Go ahead, say it!  I am weird.  
We pulled into the station at 4:20 and I realized that I missed tourist information by 20 minutes.  A woman in a shop gave me a map and I took a cab to the Ponto Verde area.  For the 25 minutes that I spent in the cab, the driver flipped the bonnet five times to remove a little tube from the filter area and suck on it with all his might.  I was annoyed.
He barely pulled into a hotel and I was more annoyed because I felt he went to that hotel because he couldn't trust his car to go any further.  When they told me R$70, without hesitation I picked up my backpack and walked out.
My mom always said that when I got angry I wanted the world to know.  In such situations, I use body language to show that I am insulted.
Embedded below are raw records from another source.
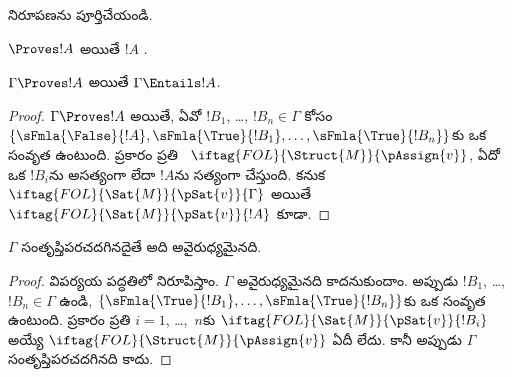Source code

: \documentclass[../../../include/open-logic-section]{subfiles}
\begin{document}
\begin{prob}
 నిరూపణను పూర్తిచేయండి.
\end{prob}
\tagendprob

\begin{cor}
$\Proves !A$ అయితే $!A$ .
\end{cor}

\begin{cor}
$\Gamma \Proves !A$ అయితే $\Gamma \Entails !A$.
\end{cor}

\begin{proof}
  $\Gamma \Proves !A$ అయితే, ఏవో $!B_1$, \dots, $!B_n \in
  \Gamma$ కోసం $\{\sFmla{\False}{!A}, \sFmla{\True}{!B_1}, \dots,
  \sFmla{\True}{!B_n}\}$కు ఒక సంవృత  ఉంటుంది.
   ప్రకారం ప్రతి
  ~$\iftag{FOL}{\Struct{M}}{\pAssign{v}}$,
  ఏదో ఒక $!B_i$ను అసత్యంగా లేదా $!A$ను సత్యంగా చేస్తుంది. కనుక
  $\iftag{FOL}{\Sat{M}}{\pSat{v}}{\Gamma}$ అయితే
  $\iftag{FOL}{\Sat{M}}{\pSat{v}}{!A}$ కూడా.
\end{proof}

\begin{cor}
$\Gamma$ సంతృప్తిపరచదగినదైతే అది అవైరుధ్యమైనది.
\end{cor}

\begin{proof}
విపర్యయ పద్ధతిలో నిరూపిస్తాం. $\Gamma$ అవైరుధ్యమైనది కాదనుకుందాం.
అప్పుడు $!B_1$, \dots, $!B_n \in \Gamma$ ఉండి,
$\{\sFmla{\True}{!B_1}, \dots, \sFmla{\True}{!B_n}\}$కు ఒక సంవృత
 ఉంటుంది.  ప్రకారం ప్రతి
$i=1$, \dots,~$n$కు $\iftag{FOL}{\Sat{M}}{\pSat{v}}{!B_i}$ అయ్యే
$\iftag{FOL}{\Struct{M}}{\pAssign{v}}$ ఏదీ లేదు. కానీ అప్పుడు
$\Gamma$ సంతృప్తిపరచదగినది కాదు.
\end{proof}
\end{document}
Found a pousada whose name my brain will not retain.  The moment I entered room number 4, I started killing mosquitos.  It cost R$35 or R$45, I forget.  That night I turned on the noisy air conditioning for two reasons: to drown out the Chinese torture of the constant drip...drip...drip of the toilet and so that I could cover myself like a mummy to ward off the mosquitoes.  They would have to filter my blood through the sheets.
I survived the night quite well and must say I was surprised at the quality of the breakfast served.  It came with the cost of the room, as is common in Brasil.
I then went off in search of tourist information.  I met and talked with Elisabeth, whose picture I wanted to take the moment I saw her face.  We spoke in English.  More about her later.
She directed me to another office across the street, where they helped me get a room at the Hotel Paraíso das Aguas.
I walked back to the pousada, got a cab, and went to the new hotel on Avenida Gouveia.  Neither on entering, nor on departing, did the driver do as much as move a finger to help me with two backpacks and two plastic bags.
I handed him R$5 for a trip that cost R$3.80.  He sat there, playing solitaire with a wad of money, hoping that I would walk away.  But I didn't.  I said to him in plain English:
"You didn't do shit to help me.  Give me one Real."
He didn't need a translator.
Imagine sitting on his ass and expecting a 32% tip!